*Instructions for the task*: Every line from the start of the data through the line containing "3、旋转数组的最小数字[Mi" should be retyped exactly; the pictures should not.

*Exercise data*:
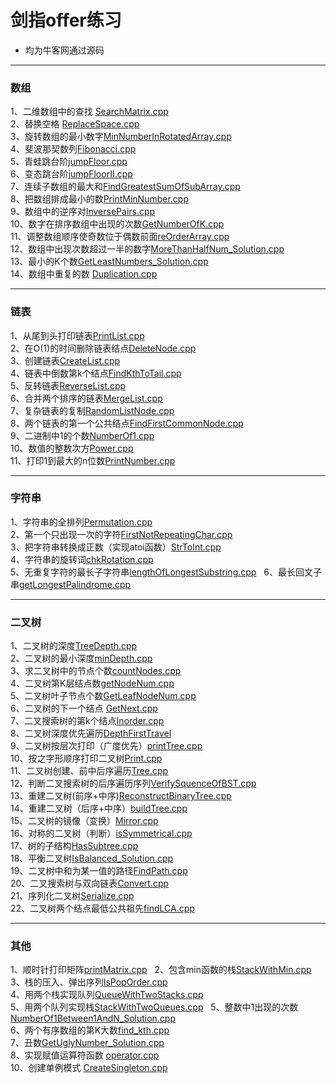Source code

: # 剑指offer练习



 
- 均为牛客网通过源码

-------------------
### 数组

1、二维数组中的查找 [SearchMatrix.cpp](https://github.com/FlyingFishPeng/jianzhioffer/blob/master/SearchMatrix.cpp)  
2、替换空格 [ReplaceSpace.cpp](https://github.com/FlyingFishPeng/jianzhioffer/blob/master/ReplaceSpace.cpp)  
3、旋转数组的最小数字[MinNumberInRotatedArray.cpp](https://github.com/FlyingFishPeng/jianzhioffer/blob/master/MinNumberInRotatedArray.cpp)  
4、斐波那契数列[Fibonacci.cpp](https://github.com/FlyingFishPeng/jianzhioffer/blob/master/Fibonacci.cpp)   
5、青蛙跳台阶[jumpFloor.cpp](https://github.com/FlyingFishPeng/jianzhioffer/blob/master/jumpFloor.cpp)  
6、变态跳台阶[jumpFloorII.cpp](https://github.com/FlyingFishPeng/jianzhioffer/blob/master/jumpFloorII.cpp)  
7、连续子数组的最大和[FindGreatestSumOfSubArray.cpp](https://github.com/FlyingFishPeng/jianzhioffer/blob/master/FindGreatestSumOfSubArray.cpp)  
8、把数组排成最小的数[PrintMinNumber.cpp](https://github.com/FlyingFishPeng/jianzhioffer/blob/master/PrintMinNumber.cpp)  
9、数组中的逆序对[InversePairs.cpp](https://github.com/FlyingFishPeng/jianzhioffer/blob/master/InversePairs.cpp)   
10、数字在排序数组中出现的次数[GetNumberOfK.cpp](https://github.com/FlyingFishPeng/jianzhioffer/blob/master/GetNumberOfK.cpp)  
11、调整数组顺序使奇数位于偶数前面[reOrderArray.cpp](https://github.com/FlyingFishPeng/jianzhioffer/blob/master/reOrderArray.cpp)  
12、数组中出现次数超过一半的数字[MoreThanHalfNum_Solution.cpp](https://github.com/FlyingFishPeng/jianzhioffer/blob/master/MoreThanHalfNum_Solution.cpp)  
13、最小的K个数[GetLeastNumbers_Solution.cpp](https://github.com/FlyingFishPeng/jianzhioffer/blob/master/GetLeastNumbers_Solution.cpp)  
14、数组中重复的数 [Duplication.cpp](https://github.com/FlyingFishPeng/jianzhioffer/blob/master/Duplication.cpp)  

--------------------------------
### 链表

1、从尾到头打印链表[PrintList.cpp](https://github.com/FlyingFishPeng/jianzhioffer/blob/master/PrintList.cpp)  
2、在O(1)的时间删除链表结点[DeleteNode.cpp](https://github.com/FlyingFishPeng/jianzhioffer/blob/master/DeleteNode.cpp)  
3、创建链表[CreateList.cpp](https://github.com/FlyingFishPeng/jianzhioffer/blob/master/CreateList.cpp)  
4、链表中倒数第k个结点[FindKthToTail.cpp](https://github.com/FlyingFishPeng/jianzhioffer/blob/master/FindKthToTail.cpp)  
5、反转链表[ReverseList.cpp](https://github.com/FlyingFishPeng/jianzhioffer/blob/master/ReverseList.cpp)  
6、合并两个排序的链表[MergeList.cpp](https://github.com/FlyingFishPeng/jianzhioffer/blob/master/MergeList.cpp)  
7、复杂链表的复制[RandomListNode.cpp](https://github.com/FlyingFishPeng/jianzhioffer/blob/master/RandomListNode.cpp)  
8、两个链表的第一个公共结点[FindFirstCommonNode.cpp](https://github.com/FlyingFishPeng/jianzhioffer/blob/master/FindFirstCommonNode.cpp)  
9、二进制中1的个数[NumberOf1.cpp](https://github.com/FlyingFishPeng/jianzhioffer/blob/master/NumberOf1.cpp)  
10、数值的整数次方[Power.cpp](https://github.com/FlyingFishPeng/jianzhioffer/blob/master/Power.cpp)  
11、打印1到最大的n位数[PrintNumber.cpp](https://github.com/FlyingFishPeng/jianzhioffer/blob/master/PrintNumber.cpp)   

--------------------------------------------
### 字符串

1、字符串的全排列[Permutation.cpp](https://github.com/FlyingFishPeng/jianzhioffer/blob/master/Permutation.cpp)  
2、第一个只出现一次的字符[FirstNotRepeatingChar.cpp](https://github.com/FlyingFishPeng/jianzhioffer/blob/master/FirstNotRepeatingChar.cpp)  
3、把字符串转换成正数（实现atoi函数）[StrToInt.cpp](https://github.com/FlyingFishPeng/jianzhioffer/blob/master/StrToInt.cpp)  
4、字符串的旋转词[chkRotation.cpp](https://github.com/FlyingFishPeng/jianzhioffer/blob/master/chkRotation.cpp)  
5、无重复字符的最长子字符串[lengthOfLongestSubstring.cpp](https://github.com/FlyingFishPeng/jianzhioffer/blob/master/lengthOfLongestSubstring.cpp)  
6、最长回文子串[getLongestPalindrome.cpp](https://github.com/FlyingFishPeng/jianzhioffer/blob/master/getLongestPalindrome.cpp)  

------------------------------------
### 二叉树   

1、二叉树的深度[TreeDepth.cpp](https://github.com/FlyingFishPeng/jianzhioffer/blob/master/TreeDepth.cpp)  
2、二叉树的最小深度[minDepth.cpp](https://github.com/FlyingFishPeng/jianzhioffer/blob/master/minDepth.cpp)  
3、求二叉树中的节点个数[countNodes.cpp](https://github.com/FlyingFishPeng/jianzhioffer/blob/master/countNodes.cpp)  
4、二叉树第K层结点数[getNodeNum.cpp](https://github.com/FlyingFishPeng/jianzhioffer/blob/master/getNodeNum.cpp)  
5、二叉树叶子节点个数[GetLeafNodeNum.cpp](https://github.com/FlyingFishPeng/jianzhioffer/blob/master/GetLeafNodeNum.cpp)  
6、二叉树的下一个结点 [GetNext.cpp](https://github.com/FlyingFishPeng/jianzhioffer/blob/master/GetNext.cpp)  
7、二叉搜索树的第k个结点[Inorder.cpp](https://github.com/FlyingFishPeng/jianzhioffer/blob/master/Inorder.cpp)  
8、二叉树深度优先遍历[DepthFirstTravel](https://github.com/FlyingFishPeng/jianzhioffer/blob/master/DepthFirstTravel.cpp)  
9、二叉树按层次打印（广度优先）[printTree.cpp](https://github.com/FlyingFishPeng/jianzhioffer/blob/master/printTree.cpp)  
10、按之字形顺序打印二叉树[Print.cpp](https://github.com/FlyingFishPeng/jianzhioffer/blob/master/Print.cpp)  
11、二叉树创建、前中后序遍历[Tree.cpp](https://github.com/FlyingFishPeng/jianzhioffer/blob/master/Tree.cpp)  
12、判断二叉搜索树的后序遍历序列[VerifySquenceOfBST.cpp](https://github.com/FlyingFishPeng/jianzhioffer/blob/master/VerifySquenceOfBST.cpp)  
13、重建二叉树(前序+中序)[ReconstructBinaryTree.cpp](https://github.com/FlyingFishPeng/jianzhioffer/blob/master/ReconstructBinaryTree.cpp)  
14、重建二叉树（后序+中序）[buildTree.cpp](https://github.com/FlyingFishPeng/jianzhioffer/blob/master/buildTree.cpp)  
15、二叉树的镜像（变换）[Mirror.cpp](https://github.com/FlyingFishPeng/jianzhioffer/blob/master/Mirror.cpp)  
16、对称的二叉树（判断）[isSymmetrical.cpp](https://github.com/FlyingFishPeng/jianzhioffer/blob/master/isSymmetrical.cpp)  
17、树的子结构[HasSubtree.cpp](https://github.com/FlyingFishPeng/jianzhioffer/blob/master/HasSubtree.cpp)  
18、平衡二叉树[IsBalanced_Solution.cpp](https://github.com/FlyingFishPeng/jianzhioffer/blob/master/IsBalanced_Solution.cpp)  
19、二叉树中和为某一值的路径[FindPath.cpp](https://github.com/FlyingFishPeng/jianzhioffer/blob/master/FindPath.cpp)  
20、二叉搜索树与双向链表[Convert.cpp](https://github.com/FlyingFishPeng/jianzhioffer/blob/master/Convert.cpp)  
21、序列化二叉树[Serialize.cpp](https://github.com/FlyingFishPeng/jianzhioffer/blob/master/Serialize.cpp)  
22、二叉树两个结点最低公共祖先[findLCA.cpp](https://github.com/FlyingFishPeng/jianzhioffer/blob/master/findLCA.cpp)  

------------------------------------------
### 其他

1、顺时针打印矩阵[printMatrix.cpp](https://github.com/FlyingFishPeng/jianzhioffer/blob/master/printMatrix.cpp)   
2、包含min函数的栈[StackWithMin.cpp](https://github.com/FlyingFishPeng/jianzhioffer/blob/master/StackWithMin.cpp)   
3、栈的压入、弹出序列[IsPopOrder.cpp](https://github.com/FlyingFishPeng/jianzhioffer/blob/master/IsPopOrder.cpp)   
4、用两个栈实现队列[QueueWithTwoStacks.cpp](https://github.com/FlyingFishPeng/jianzhioffer/blob/master/QueueWithTwoStacks.cpp)  
5、用两个队列实现栈[StackWithTwoQueues.cpp](https://github.com/FlyingFishPeng/jianzhioffer/blob/master/StackWithTwoQueues.cpp)   
5、整数中1出现的次数[NumberOf1Between1AndN_Solution.cpp](https://github.com/FlyingFishPeng/jianzhioffer/blob/master/NumberOf1Between1AndN_Solution.cpp)  
6、两个有序数组的第K大数[find_kth.cpp](https://github.com/FlyingFishPeng/jianzhioffer/blob/master/find_kth.cpp)  
7、丑数[GetUglyNumber_Solution.cpp](https://github.com/FlyingFishPeng/jianzhioffer/blob/master/GetUglyNumber_Solution.cpp)  
8、实现赋值运算符函数 [operator.cpp](https://github.com/FlyingFishPeng/jianzhioffer/blob/master/operator.cpp)  
10、创建单例模式 [CreateSingleton.cpp](https://github.com/FlyingFishPeng/jianzhioffer/blob/master/CreateSingleton.cpp)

*Response area*:
Source code

: # 剑指offer练习



 
- 均为牛客网通过源码

-------------------
### 数组

1、二维数组中的查找 [SearchMatrix.cpp](https://github.com/FlyingFishPeng/jianzhioffer/blob/master/SearchMatrix.cpp)  
2、替换空格 [ReplaceSpace.cpp](https://github.com/FlyingFishPeng/jianzhioffer/blob/master/ReplaceSpace.cpp)  
3、旋转数组的最小数字[MinNumberInRotatedArray.cpp](https://github.com/FlyingFishPeng/jianzhioffer/blob/master/MinNumberInRotatedArray.cpp)  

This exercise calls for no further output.